The Medicines Company deal includes both these programs. We received $25 million upfront, up to $180 million of milestone payments, scale double-digit royalties and a phenomenal partner in The Medicines Company to lead and fund development from Phase II through commercialization. They are very committed and enthusiastic about this program.
So I hope that I will be able to share with you is all of our 5x15 program, the genetically defined target expressed in hepatocytes with good genetic validation, a clear unmet need, a very clear Phase I proof-of-concepts seeing knockdown for the drug effects that we’re looking for in Phase I clearly de-risks the rest of the process and for each of these programs we've what we believe are good development approvable endpoints.
Giving us a very attractive profile again the TTR, hemophilia, and porphyria programs we intend on taking forward and commercializing on our own. The other programs are either partnered or will be partnered to move them forward. That’s how we’re managing the portfolio.
Let me wrap up with the financials and then a review of our goals. We last reported financials Q4 with $226 million of cash that exclude the net proceeds from the January falling off and that brought in $174 million. So, the guidance is to end 2013 with over $320 million in cash. What we said when we did the January offering is that the current balance sheet we had in $174 million with sufficient balance sheet to drive both TTR programs through Phase III, drive the hemophilia program into Phase III and drive the porphyria program to human proof concept. So, very attractive profile for us then to move to next leg of commercialization.
From a goals perspective ALN TTR-2 our plan is to have data mid-year, have our extension starting mid-year to launch the Phase III FAP study late this year and importantly to have data from the extensive study in 2014. These data certainly will serve as significantly derisking for the Phase III study.
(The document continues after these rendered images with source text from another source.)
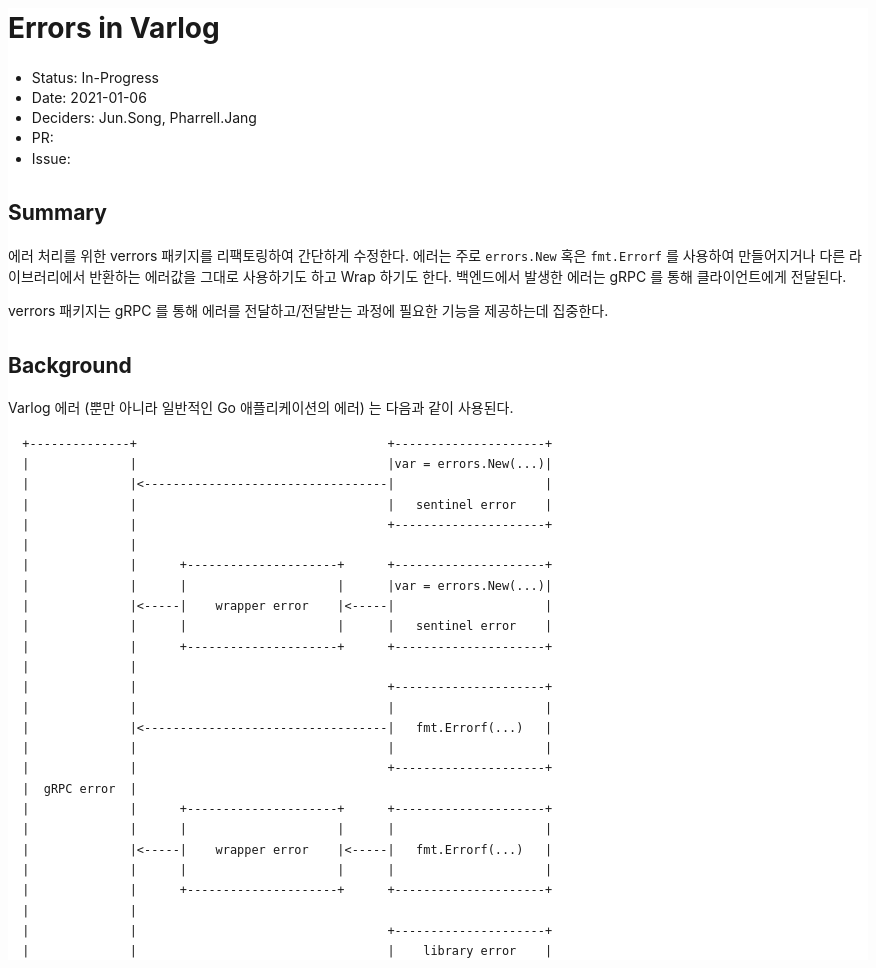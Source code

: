 # Errors in Varlog

- Status: In-Progress
- Date: 2021-01-06
- Deciders: Jun.Song, Pharrell.Jang
- PR:
- Issue:

## Summary

에러 처리를 위한 verrors 패키지를 리팩토링하여 간단하게 수정한다. 에러는 주로 `errors.New` 혹은 `fmt.Errorf` 를 사용하여 만들어지거나 다른 라이브러리에서 반환하는 에러값을 그대로 사용하기도 하고 Wrap 하기도 한다. 백엔드에서 발생한 에러는 gRPC 를 통해 클라이언트에게 전달된다.

verrors  패키지는 gRPC 를 통해 에러를 전달하고/전달받는 과정에 필요한 기능을 제공하는데 집중한다.

## Background

Varlog 에러 (뿐만 아니라 일반적인 Go 애플리케이션의 에러) 는 다음과 같이 사용된다.


      +--------------+                                   +---------------------+
      |              |                                   |var = errors.New(...)|
      |              |<----------------------------------|                     |
      |              |                                   |   sentinel error    |
      |              |                                   +---------------------+
      |              |                                                          
      |              |      +---------------------+      +---------------------+
      |              |      |                     |      |var = errors.New(...)|
      |              |<-----|    wrapper error    |<-----|                     |
      |              |      |                     |      |   sentinel error    |
      |              |      +---------------------+      +---------------------+
      |              |                                                          
      |              |                                   +---------------------+
      |              |                                   |                     |
      |              |<----------------------------------|   fmt.Errorf(...)   |
      |              |                                   |                     |
      |              |                                   +---------------------+
      |  gRPC error  |                                                          
      |              |      +---------------------+      +---------------------+
      |              |      |                     |      |                     |
      |              |<-----|    wrapper error    |<-----|   fmt.Errorf(...)   |
      |              |      |                     |      |                     |
      |              |      +---------------------+      +---------------------+
      |              |                                                          
      |              |                                   +---------------------+
      |              |                                   |    library error    |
The TTR SubQ program goal is to start to Phase I soon. We’ll have data mid 2013; we’ll start our pilot Phase II later this year and the goal is 2014 to start a Phase III FAC Study. The hemophilia program, our goal is to file an IND mid this year, to start our Phase I this year and to have data and these are patient data to present in 2014.
And then, finally, the ALN AS1, the porphyria program, pre-clinical proof concept this year, our lead development candidate later this year with the goal being clinic in 2014.
We formed great partnerships with Genzyme last year, The Medicines Company this year. The goal is to form partnerships with ALN-TMP and ALN-ATT start to Phase I, support partner efforts with our other programs ALN-RCO1 and ALN-VSP. And as I mentioned, to end this year the very robust balance sheet that gives us a clear runway to drive these programs through Phase III.
So, I hope I have been able to convey the energy and enthusiasm that I and all of us at Alnylam have created an entirely new class of innovative medicines. Thank you for your attention.